### TASK DIRECTIONS
Although the entries contain pictures, copy only their text, exactly as written.

### SOURCE DATA
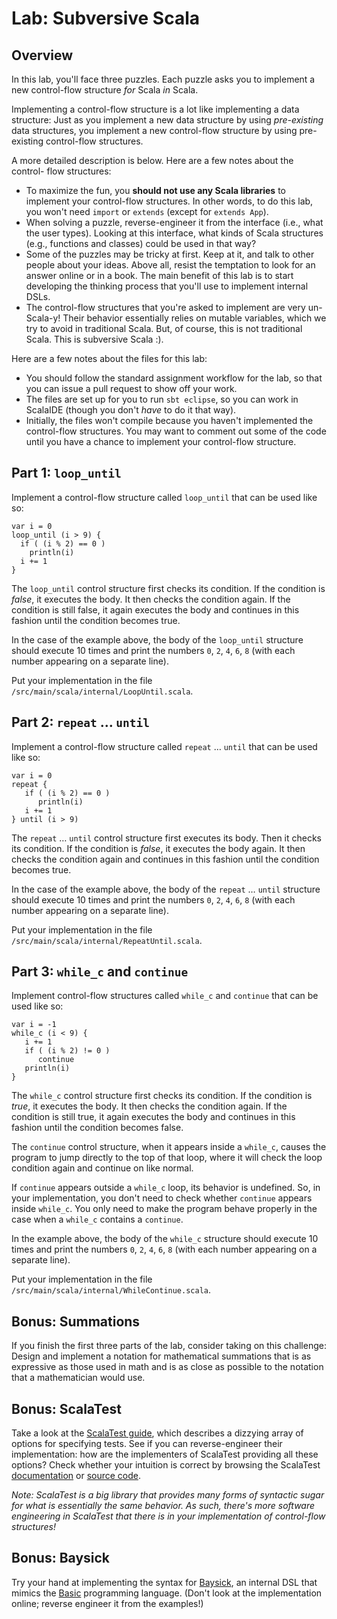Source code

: # Lab: Subversive Scala 

## Overview
In this lab, you'll face three puzzles. Each puzzle asks you to implement a 
new control-flow structure *for* Scala *in* Scala.

Implementing a control-flow structure is a lot like implementing a data
structure: Just as you implement a new data structure by using *pre-existing* data
structures, you implement a new control-flow structure by using pre-existing
control-flow structures. 

A more detailed description is below. Here are a few notes about the control-
flow structures:

  - To maximize the fun, you **should not use any Scala libraries** to implement 
  your control-flow structures. In other words, to do this lab, you won't
  need `import` or `extends` (except for `extends App`).
  - When solving a puzzle, reverse-engineer it from the interface (i.e., what
  the user types). Looking at this interface, what kinds of Scala structures
  (e.g., functions and classes) could be used in that way?
  - Some of the puzzles may be tricky at first. Keep at it, and talk to other
  people about your ideas. Above all, resist the temptation to look for an 
  answer online or in a book. The main
  benefit of this lab is to start developing the thinking process that you'll
  use to implement internal DSLs.
  - The control-flow structures that you're asked to implement are very 
  un-Scala-y! Their behavior essentially relies on mutable variables, which we 
  try to avoid in traditional Scala. But, of course, this is not traditional 
  Scala. This is subversive Scala :).

Here are a few notes about the files for this lab:

  - You should follow the standard assignment workflow for the lab, so that you
  can issue a pull request to show off your work.
  - The files are set up for you to run `sbt eclipse`, so you can work in
  ScalaIDE (though you don't *have* to do it that way).
  - Initially, the files won't compile because you haven't implemented the
  control-flow structures. You may want to comment out some of the code until
  you have a chance to implement your control-flow structure.

## Part 1: `loop_until`
Implement a control-flow structure called `loop_until` that can be used like so:

```
var i = 0 
loop_until (i > 9) {
  if ( (i % 2) == 0 ) 
    println(i)
  i += 1
}
```

The `loop_until` control structure first checks its condition. If the condition
is *false*, it executes the body. It then checks the condition again. If the
condition is still false, it again executes the body and continues in this
fashion until the condition becomes true.

In the case of the example above, the body of the `loop_until` structure should
execute 10 times and print the numbers `0`, `2`, `4`, `6`, `8` (with each number
appearing on a separate line).

Put your implementation in the file `/src/main/scala/internal/LoopUntil.scala`.

## Part 2: `repeat` … `until`
Implement a control-flow structure called `repeat` … `until` that can be used 
like so:

```
var i = 0
repeat {
   if ( (i % 2) == 0 )
      println(i)
   i += 1
} until (i > 9)
```

The `repeat` … `until` control structure first executes its body. Then it checks
its condition. If the condition is *false*, it executes the body again. It then
checks the condition again and  continues in this fashion until the condition
becomes true.

In the case of the example above, the body of the `repeat` … `until` structure
should execute 10 times and print the numbers `0`, `2`, `4`, `6`, `8` (with each
number appearing on a separate line).

Put your implementation in the file 
`/src/main/scala/internal/RepeatUntil.scala`.

## Part 3: `while_c` and `continue`
Implement control-flow structures called `while_c` and `continue` that can be 
used like so:

```
var i = -1
while_c (i < 9) {
   i += 1
   if ( (i % 2) != 0 )
      continue
   println(i)
} 
```

The `while_c` control structure first checks its condition. If the condition
is *true*, it executes the body. It then checks the condition again. If the
condition is still true, it again executes the body and continues in this
fashion until the condition becomes false.

The `continue` control structure, when it appears inside a `while_c`, causes the
program to jump directly to the top of that loop, where it will check the loop
condition again and continue on like normal.

If `continue` appears outside a `while_c` loop, its behavior is undefined. So, 
in your implementation, you don't need to check whether `continue` appears
inside `while_c`. You only need to make the program behave properly in the case
when a `while_c` contains a `continue`.

In the example above, the body of the `while_c` structure should
execute 10 times and print the numbers `0`, `2`, `4`, `6`, `8` (with each number
appearing on a separate line).

Put your implementation in the file 
`/src/main/scala/internal/WhileContinue.scala`.

## Bonus: Summations
If you finish the first three parts of the lab, consider taking on this
challenge: Design and implement a notation for mathematical summations that is as
expressive as those used in math and is as close as possible to the notation that
a mathematician would use.

## Bonus: ScalaTest
Take a look at the 
[ScalaTest guide](http://www.scalatest.org/user_guide/selecting_a_style), 
which describes a dizzying array of options for specifying tests. See if you can 
reverse-engineer their implementation: how are the implementers of ScalaTest 
providing all these options? Check whether your intuition is correct by browsing
the ScalaTest 
[documentation](http://doc.scalatest.org/2.2.4/index.html#org.scalatest.FlatSpec) or
[source code](https://github.com/scalatest/scalatest/tree/master/scalatest/src/main/scala/org/scalatest).

_Note: ScalaTest is a big library that provides many forms of syntactic sugar 
for what is essentially the same behavior. As such, there's more software engineering
in ScalaTest that there is in your implementation of control-flow structures!_

## Bonus: Baysick
Try your hand at implementing the syntax for
[Baysick](https://github.com/fogus/baysick), an internal DSL that mimics the
[Basic](http://en.wikipedia.org/wiki/BASIC) programming language. (Don't look at
the implementation online; reverse engineer it from the examples!)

### FINAL ANSWER
Source code

: # Lab: Subversive Scala 

## Overview
In this lab, you'll face three puzzles. Each puzzle asks you to implement a 
new control-flow structure *for* Scala *in* Scala.

Implementing a control-flow structure is a lot like implementing a data
structure: Just as you implement a new data structure by using *pre-existing* data
structures, you implement a new control-flow structure by using pre-existing
control-flow structures. 

A more detailed description is below. Here are a few notes about the control-
flow structures:

  - To maximize the fun, you **should not use any Scala libraries** to implement 
  your control-flow structures. In other words, to do this lab, you won't
  need `import` or `extends` (except for `extends App`).
  - When solving a puzzle, reverse-engineer it from the interface (i.e., what
  the user types). Looking at this interface, what kinds of Scala structures
  (e.g., functions and classes) could be used in that way?
  - Some of the puzzles may be tricky at first. Keep at it, and talk to other
  people about your ideas. Above all, resist the temptation to look for an 
  answer online or in a book. The main
  benefit of this lab is to start developing the thinking process that you'll
  use to implement internal DSLs.
  - The control-flow structures that you're asked to implement are very 
  un-Scala-y! Their behavior essentially relies on mutable variables, which we 
  try to avoid in traditional Scala. But, of course, this is not traditional 
  Scala. This is subversive Scala :).

Here are a few notes about the files for this lab:

  - You should follow the standard assignment workflow for the lab, so that you
  can issue a pull request to show off your work.
  - The files are set up for you to run `sbt eclipse`, so you can work in
  ScalaIDE (though you don't *have* to do it that way).
  - Initially, the files won't compile because you haven't implemented the
  control-flow structures. You may want to comment out some of the code until
  you have a chance to implement your control-flow structure.

## Part 1: `loop_until`
Implement a control-flow structure called `loop_until` that can be used like so:

```
var i = 0 
loop_until (i > 9) {
  if ( (i % 2) == 0 ) 
    println(i)
  i += 1
}
```

The `loop_until` control structure first checks its condition. If the condition
is *false*, it executes the body. It then checks the condition again. If the
condition is still false, it again executes the body and continues in this
fashion until the condition becomes true.

In the case of the example above, the body of the `loop_until` structure should
execute 10 times and print the numbers `0`, `2`, `4`, `6`, `8` (with each number
appearing on a separate line).

Put your implementation in the file `/src/main/scala/internal/LoopUntil.scala`.

## Part 2: `repeat` … `until`
Implement a control-flow structure called `repeat` … `until` that can be used 
like so:

```
var i = 0
repeat {
   if ( (i % 2) == 0 )
      println(i)
   i += 1
} until (i > 9)
```

The `repeat` … `until` control structure first executes its body. Then it checks
its condition. If the condition is *false*, it executes the body again. It then
checks the condition again and  continues in this fashion until the condition
becomes true.

In the case of the example above, the body of the `repeat` … `until` structure
should execute 10 times and print the numbers `0`, `2`, `4`, `6`, `8` (with each
number appearing on a separate line).

Put your implementation in the file 
`/src/main/scala/internal/RepeatUntil.scala`.

## Part 3: `while_c` and `continue`
Implement control-flow structures called `while_c` and `continue` that can be 
used like so:

```
var i = -1
while_c (i < 9) {
   i += 1
   if ( (i % 2) != 0 )
      continue
   println(i)
} 
```

The `while_c` control structure first checks its condition. If the condition
is *true*, it executes the body. It then checks the condition again. If the
condition is still true, it again executes the body and continues in this
fashion until the condition becomes false.

The `continue` control structure, when it appears inside a `while_c`, causes the
program to jump directly to the top of that loop, where it will check the loop
condition again and continue on like normal.

If `continue` appears outside a `while_c` loop, its behavior is undefined. So, 
in your implementation, you don't need to check whether `continue` appears
inside `while_c`. You only need to make the program behave properly in the case
when a `while_c` contains a `continue`.

In the example above, the body of the `while_c` structure should
execute 10 times and print the numbers `0`, `2`, `4`, `6`, `8` (with each number
appearing on a separate line).

Put your implementation in the file 
`/src/main/scala/internal/WhileContinue.scala`.

## Bonus: Summations
If you finish the first three parts of the lab, consider taking on this
challenge: Design and implement a notation for mathematical summations that is as
expressive as those used in math and is as close as possible to the notation that
a mathematician would use.

## Bonus: ScalaTest
Take a look at the 
[ScalaTest guide](http://www.scalatest.org/user_guide/selecting_a_style), 
which describes a dizzying array of options for specifying tests. See if you can 
reverse-engineer their implementation: how are the implementers of ScalaTest 
providing all these options? Check whether your intuition is correct by browsing
the ScalaTest 
[documentation](http://doc.scalatest.org/2.2.4/index.html#org.scalatest.FlatSpec) or
[source code](https://github.com/scalatest/scalatest/tree/master/scalatest/src/main/scala/org/scalatest).

_Note: ScalaTest is a big library that provides many forms of syntactic sugar 
for what is essentially the same behavior. As such, there's more software engineering
in ScalaTest that there is in your implementation of control-flow structures!_

## Bonus: Baysick
Try your hand at implementing the syntax for
[Baysick](https://github.com/fogus/baysick), an internal DSL that mimics the
[Basic](http://en.wikipedia.org/wiki/BASIC) programming language. (Don't look at
the implementation online; reverse engineer it from the examples!)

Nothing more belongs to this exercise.